EXERCISE BRIEF
Look through the listing and locate every line containing the word "already"; copy those lines.

AVAILABLE DATA
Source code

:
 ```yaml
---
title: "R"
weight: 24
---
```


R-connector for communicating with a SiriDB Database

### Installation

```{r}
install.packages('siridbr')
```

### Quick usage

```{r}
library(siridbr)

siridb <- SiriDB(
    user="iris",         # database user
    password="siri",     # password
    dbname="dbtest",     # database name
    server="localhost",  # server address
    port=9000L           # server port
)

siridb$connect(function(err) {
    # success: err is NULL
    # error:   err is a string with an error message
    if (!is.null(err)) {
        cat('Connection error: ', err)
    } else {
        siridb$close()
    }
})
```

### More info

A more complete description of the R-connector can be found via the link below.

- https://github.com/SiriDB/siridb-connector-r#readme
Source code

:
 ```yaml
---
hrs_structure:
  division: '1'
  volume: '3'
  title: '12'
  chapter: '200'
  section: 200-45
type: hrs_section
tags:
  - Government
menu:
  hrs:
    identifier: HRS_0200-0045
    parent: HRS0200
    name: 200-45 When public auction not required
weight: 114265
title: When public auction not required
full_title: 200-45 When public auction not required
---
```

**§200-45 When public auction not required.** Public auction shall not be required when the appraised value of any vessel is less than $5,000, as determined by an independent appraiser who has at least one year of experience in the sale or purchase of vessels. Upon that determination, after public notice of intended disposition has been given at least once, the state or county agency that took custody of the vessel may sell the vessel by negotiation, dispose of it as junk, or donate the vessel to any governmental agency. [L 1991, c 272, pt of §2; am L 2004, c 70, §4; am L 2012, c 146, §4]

==

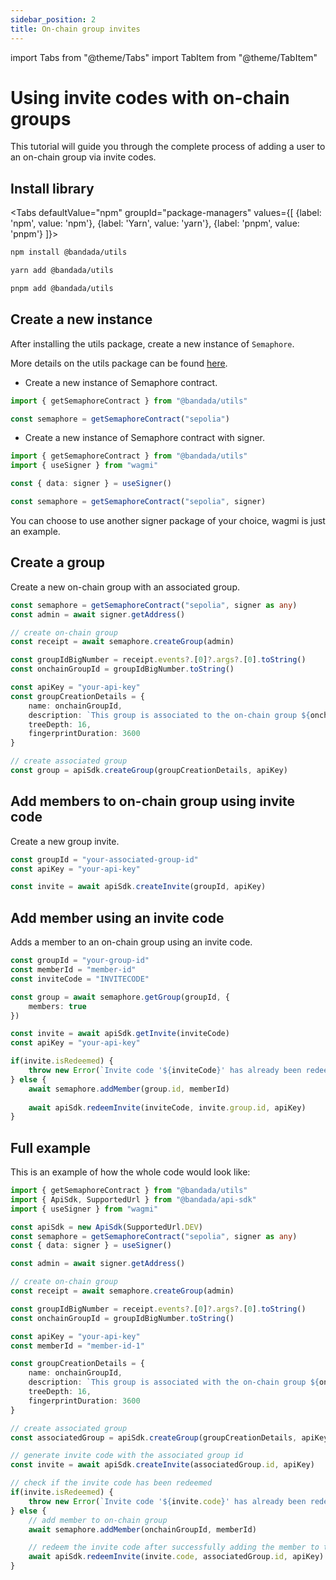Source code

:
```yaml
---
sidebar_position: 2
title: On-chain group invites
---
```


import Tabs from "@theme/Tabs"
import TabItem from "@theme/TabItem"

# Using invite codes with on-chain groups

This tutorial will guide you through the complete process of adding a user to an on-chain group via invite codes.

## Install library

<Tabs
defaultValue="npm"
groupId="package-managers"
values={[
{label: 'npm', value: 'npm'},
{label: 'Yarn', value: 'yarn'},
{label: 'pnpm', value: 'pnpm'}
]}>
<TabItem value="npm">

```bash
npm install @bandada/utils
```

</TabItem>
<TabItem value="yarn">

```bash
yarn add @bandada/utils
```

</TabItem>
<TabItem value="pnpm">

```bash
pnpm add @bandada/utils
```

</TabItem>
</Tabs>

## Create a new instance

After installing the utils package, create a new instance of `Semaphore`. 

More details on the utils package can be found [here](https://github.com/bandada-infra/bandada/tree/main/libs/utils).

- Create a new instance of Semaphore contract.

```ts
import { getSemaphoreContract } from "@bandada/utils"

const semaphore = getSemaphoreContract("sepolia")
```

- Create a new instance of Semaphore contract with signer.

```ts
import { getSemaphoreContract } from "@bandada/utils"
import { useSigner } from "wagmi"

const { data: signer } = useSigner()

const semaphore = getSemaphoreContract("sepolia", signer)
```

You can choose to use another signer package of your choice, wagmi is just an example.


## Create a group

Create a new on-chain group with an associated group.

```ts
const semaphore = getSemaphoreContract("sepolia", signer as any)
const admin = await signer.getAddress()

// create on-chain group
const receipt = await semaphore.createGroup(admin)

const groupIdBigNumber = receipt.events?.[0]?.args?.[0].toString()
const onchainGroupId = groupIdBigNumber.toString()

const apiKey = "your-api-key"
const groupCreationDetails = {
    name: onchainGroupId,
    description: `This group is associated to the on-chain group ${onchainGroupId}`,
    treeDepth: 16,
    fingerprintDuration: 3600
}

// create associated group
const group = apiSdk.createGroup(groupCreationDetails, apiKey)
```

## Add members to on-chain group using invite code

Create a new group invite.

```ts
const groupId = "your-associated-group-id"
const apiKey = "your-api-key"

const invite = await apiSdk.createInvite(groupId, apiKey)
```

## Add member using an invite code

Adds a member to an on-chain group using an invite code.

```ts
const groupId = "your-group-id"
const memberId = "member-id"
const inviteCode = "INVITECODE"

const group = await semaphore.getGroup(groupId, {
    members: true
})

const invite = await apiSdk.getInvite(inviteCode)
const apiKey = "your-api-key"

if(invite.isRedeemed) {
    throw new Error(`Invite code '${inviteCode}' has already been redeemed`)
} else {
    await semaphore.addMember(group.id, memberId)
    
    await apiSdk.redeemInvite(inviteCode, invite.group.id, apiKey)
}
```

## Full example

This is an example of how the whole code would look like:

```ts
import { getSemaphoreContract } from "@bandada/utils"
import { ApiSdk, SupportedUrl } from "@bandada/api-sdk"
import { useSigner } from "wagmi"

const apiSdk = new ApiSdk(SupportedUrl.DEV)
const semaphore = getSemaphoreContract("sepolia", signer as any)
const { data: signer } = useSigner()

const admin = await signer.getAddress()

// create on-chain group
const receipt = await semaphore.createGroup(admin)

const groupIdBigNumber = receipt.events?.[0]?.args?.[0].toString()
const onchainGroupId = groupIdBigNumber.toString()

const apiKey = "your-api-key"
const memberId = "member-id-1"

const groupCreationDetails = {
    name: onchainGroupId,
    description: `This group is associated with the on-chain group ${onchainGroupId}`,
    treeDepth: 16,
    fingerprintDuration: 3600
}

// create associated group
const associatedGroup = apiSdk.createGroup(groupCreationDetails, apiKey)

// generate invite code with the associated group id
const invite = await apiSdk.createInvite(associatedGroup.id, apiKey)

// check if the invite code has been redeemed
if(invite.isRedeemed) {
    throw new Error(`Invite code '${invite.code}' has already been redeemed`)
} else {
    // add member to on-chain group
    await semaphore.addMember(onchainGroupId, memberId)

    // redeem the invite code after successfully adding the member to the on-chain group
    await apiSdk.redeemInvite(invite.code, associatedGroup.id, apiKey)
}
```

ANSWER FOR THIS EXERCISE
    throw new Error(`Invite code '${inviteCode}' has already been redeemed`)
    throw new Error(`Invite code '${invite.code}' has already been redeemed`)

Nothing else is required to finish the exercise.